*Material shown*:
■ ■ ■ ■
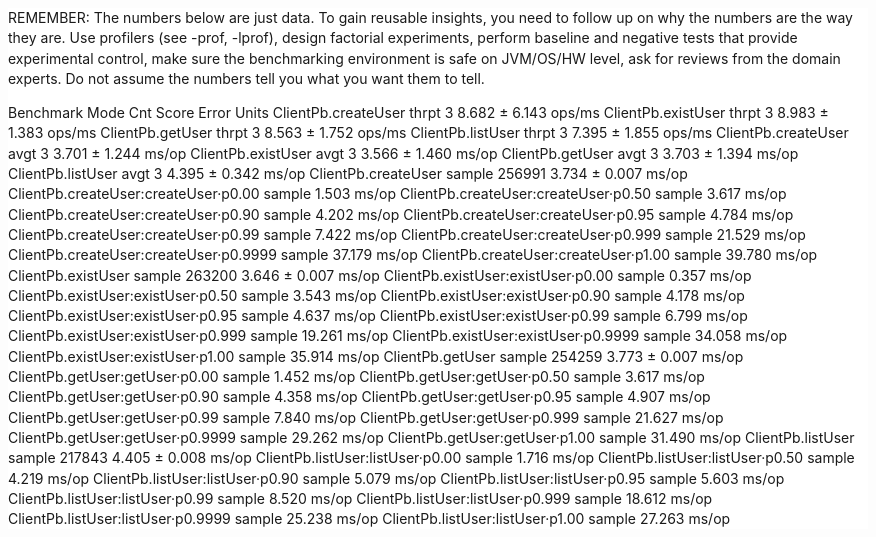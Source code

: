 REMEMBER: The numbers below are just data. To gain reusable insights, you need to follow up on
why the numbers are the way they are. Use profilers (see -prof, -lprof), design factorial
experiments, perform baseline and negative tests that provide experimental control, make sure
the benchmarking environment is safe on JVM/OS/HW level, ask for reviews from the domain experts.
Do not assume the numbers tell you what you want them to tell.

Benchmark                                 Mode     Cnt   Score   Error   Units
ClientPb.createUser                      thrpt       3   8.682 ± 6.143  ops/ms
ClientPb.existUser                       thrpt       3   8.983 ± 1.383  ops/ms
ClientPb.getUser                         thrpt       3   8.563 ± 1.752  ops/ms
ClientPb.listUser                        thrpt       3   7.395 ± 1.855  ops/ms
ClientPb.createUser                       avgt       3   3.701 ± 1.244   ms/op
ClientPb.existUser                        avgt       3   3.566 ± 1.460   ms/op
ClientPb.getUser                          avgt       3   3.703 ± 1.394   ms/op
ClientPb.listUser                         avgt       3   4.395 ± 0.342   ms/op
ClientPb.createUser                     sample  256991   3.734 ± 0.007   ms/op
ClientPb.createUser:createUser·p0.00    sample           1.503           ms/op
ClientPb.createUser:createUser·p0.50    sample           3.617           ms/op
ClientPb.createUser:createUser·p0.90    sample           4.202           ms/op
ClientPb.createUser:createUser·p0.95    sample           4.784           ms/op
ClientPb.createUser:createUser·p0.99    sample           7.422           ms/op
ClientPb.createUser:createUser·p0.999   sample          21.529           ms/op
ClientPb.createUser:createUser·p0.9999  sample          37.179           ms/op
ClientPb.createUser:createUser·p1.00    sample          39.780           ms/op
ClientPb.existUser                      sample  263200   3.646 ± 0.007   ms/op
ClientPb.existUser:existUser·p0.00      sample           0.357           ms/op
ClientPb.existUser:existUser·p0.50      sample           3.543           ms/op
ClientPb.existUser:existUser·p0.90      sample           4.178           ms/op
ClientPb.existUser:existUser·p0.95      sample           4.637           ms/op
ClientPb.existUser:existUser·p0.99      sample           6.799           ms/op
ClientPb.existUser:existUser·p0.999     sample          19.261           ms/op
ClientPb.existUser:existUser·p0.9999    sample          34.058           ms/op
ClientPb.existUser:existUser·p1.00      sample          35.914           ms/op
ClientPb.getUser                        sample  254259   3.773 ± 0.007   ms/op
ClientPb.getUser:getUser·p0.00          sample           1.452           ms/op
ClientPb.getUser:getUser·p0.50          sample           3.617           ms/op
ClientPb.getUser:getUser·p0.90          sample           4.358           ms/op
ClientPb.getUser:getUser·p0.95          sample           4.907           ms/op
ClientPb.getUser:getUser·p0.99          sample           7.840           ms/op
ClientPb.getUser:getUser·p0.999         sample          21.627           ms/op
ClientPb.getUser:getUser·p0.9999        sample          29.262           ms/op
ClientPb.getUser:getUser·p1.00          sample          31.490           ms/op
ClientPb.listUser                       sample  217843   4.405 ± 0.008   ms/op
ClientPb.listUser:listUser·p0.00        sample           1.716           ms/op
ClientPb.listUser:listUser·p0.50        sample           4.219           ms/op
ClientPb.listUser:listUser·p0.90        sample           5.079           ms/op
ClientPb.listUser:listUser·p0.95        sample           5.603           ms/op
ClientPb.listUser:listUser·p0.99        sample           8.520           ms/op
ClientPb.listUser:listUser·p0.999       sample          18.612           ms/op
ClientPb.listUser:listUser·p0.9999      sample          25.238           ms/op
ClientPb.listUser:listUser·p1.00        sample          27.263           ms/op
■ ■ ■ ■
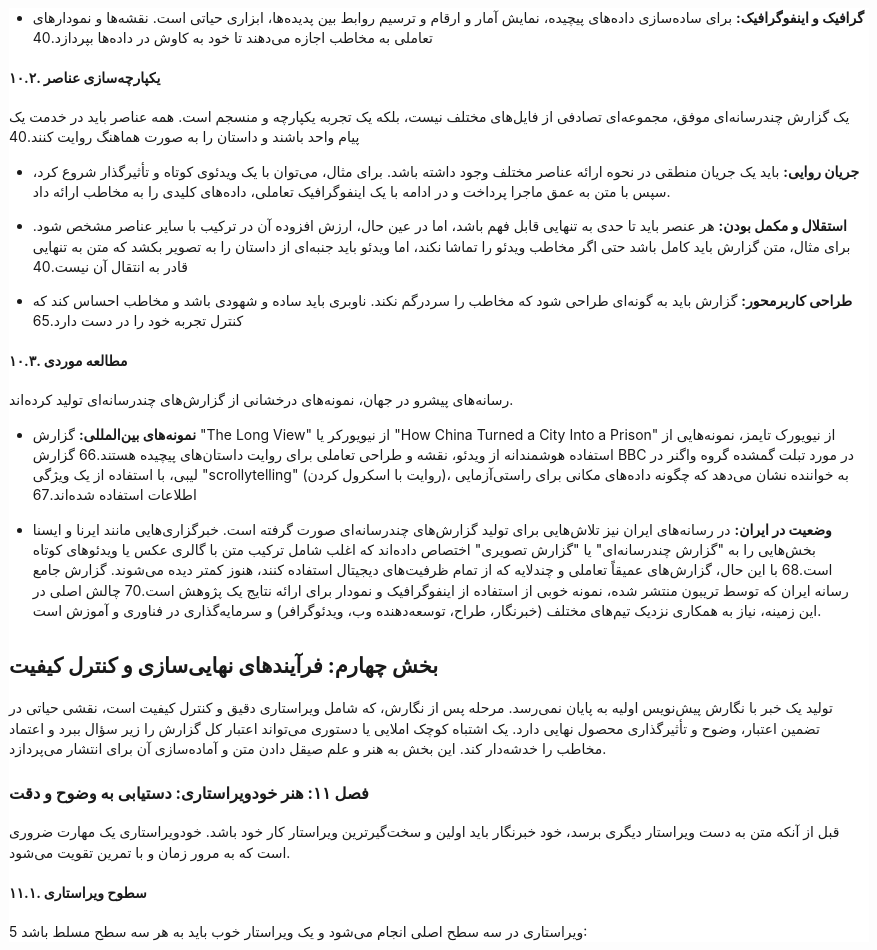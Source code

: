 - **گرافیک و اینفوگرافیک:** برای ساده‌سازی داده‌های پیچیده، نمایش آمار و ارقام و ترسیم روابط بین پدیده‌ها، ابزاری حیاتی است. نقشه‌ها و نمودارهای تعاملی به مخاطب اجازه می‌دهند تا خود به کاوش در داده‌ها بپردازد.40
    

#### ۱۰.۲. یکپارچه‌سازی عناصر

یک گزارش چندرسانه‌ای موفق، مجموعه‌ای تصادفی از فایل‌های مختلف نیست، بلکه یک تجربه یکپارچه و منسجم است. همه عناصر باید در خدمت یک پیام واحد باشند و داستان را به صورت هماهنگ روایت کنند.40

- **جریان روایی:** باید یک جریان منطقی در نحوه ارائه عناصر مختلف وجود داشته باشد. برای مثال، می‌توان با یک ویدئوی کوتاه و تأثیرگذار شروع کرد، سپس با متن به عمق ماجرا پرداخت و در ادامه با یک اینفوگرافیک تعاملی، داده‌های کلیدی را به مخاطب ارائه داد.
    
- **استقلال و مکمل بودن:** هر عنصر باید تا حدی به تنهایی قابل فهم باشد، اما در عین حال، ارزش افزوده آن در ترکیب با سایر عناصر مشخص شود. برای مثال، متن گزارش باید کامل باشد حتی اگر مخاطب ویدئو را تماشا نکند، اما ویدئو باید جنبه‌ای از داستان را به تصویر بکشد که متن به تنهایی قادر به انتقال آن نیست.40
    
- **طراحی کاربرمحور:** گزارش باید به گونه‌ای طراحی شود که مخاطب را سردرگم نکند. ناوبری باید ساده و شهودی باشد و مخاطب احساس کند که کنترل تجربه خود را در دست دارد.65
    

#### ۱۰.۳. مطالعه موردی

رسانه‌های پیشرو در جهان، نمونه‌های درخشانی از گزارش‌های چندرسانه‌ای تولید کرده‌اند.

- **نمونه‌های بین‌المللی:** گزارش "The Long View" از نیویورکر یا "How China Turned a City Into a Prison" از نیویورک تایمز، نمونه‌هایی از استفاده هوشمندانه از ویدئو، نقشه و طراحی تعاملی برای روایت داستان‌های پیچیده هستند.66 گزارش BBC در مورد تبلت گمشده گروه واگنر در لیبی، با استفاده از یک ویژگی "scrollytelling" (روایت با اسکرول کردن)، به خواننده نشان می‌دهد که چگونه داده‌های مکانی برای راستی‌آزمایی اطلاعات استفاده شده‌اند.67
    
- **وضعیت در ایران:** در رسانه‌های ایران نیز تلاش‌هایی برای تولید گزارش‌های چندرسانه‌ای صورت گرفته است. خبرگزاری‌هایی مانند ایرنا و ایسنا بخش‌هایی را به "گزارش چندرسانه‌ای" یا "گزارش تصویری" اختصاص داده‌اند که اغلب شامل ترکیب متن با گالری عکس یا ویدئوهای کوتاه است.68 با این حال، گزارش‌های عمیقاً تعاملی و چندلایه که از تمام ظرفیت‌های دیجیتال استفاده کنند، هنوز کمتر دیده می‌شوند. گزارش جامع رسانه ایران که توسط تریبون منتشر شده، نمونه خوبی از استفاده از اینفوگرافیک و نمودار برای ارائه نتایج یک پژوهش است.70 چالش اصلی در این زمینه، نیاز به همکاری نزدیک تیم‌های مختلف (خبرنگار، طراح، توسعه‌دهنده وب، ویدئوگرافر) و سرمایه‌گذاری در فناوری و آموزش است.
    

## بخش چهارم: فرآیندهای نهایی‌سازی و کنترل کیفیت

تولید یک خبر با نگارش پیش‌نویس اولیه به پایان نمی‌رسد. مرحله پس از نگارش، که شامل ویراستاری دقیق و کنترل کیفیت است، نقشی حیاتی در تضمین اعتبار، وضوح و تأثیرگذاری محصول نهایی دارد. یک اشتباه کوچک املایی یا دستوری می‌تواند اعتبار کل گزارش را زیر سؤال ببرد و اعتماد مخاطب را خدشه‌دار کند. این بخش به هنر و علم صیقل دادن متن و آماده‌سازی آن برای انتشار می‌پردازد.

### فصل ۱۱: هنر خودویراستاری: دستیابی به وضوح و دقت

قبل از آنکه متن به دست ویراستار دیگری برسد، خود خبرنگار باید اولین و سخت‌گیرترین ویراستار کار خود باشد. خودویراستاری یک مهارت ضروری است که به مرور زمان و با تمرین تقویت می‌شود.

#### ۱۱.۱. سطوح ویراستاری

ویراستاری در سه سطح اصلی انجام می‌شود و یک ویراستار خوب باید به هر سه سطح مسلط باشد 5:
■ ■ ■ ■
*Problem statement*: Search the material above for the string "مثال", and copy every line in which it turns up.

*Output of the task*:
- **جریان روایی:** باید یک جریان منطقی در نحوه ارائه عناصر مختلف وجود داشته باشد. برای مثال، می‌توان با یک ویدئوی کوتاه و تأثیرگذار شروع کرد، سپس با متن به عمق ماجرا پرداخت و در ادامه با یک اینفوگرافیک تعاملی، داده‌های کلیدی را به مخاطب ارائه داد.
- **استقلال و مکمل بودن:** هر عنصر باید تا حدی به تنهایی قابل فهم باشد، اما در عین حال، ارزش افزوده آن در ترکیب با سایر عناصر مشخص شود. برای مثال، متن گزارش باید کامل باشد حتی اگر مخاطب ویدئو را تماشا نکند، اما ویدئو باید جنبه‌ای از داستان را به تصویر بکشد که متن به تنهایی قادر به انتقال آن نیست.40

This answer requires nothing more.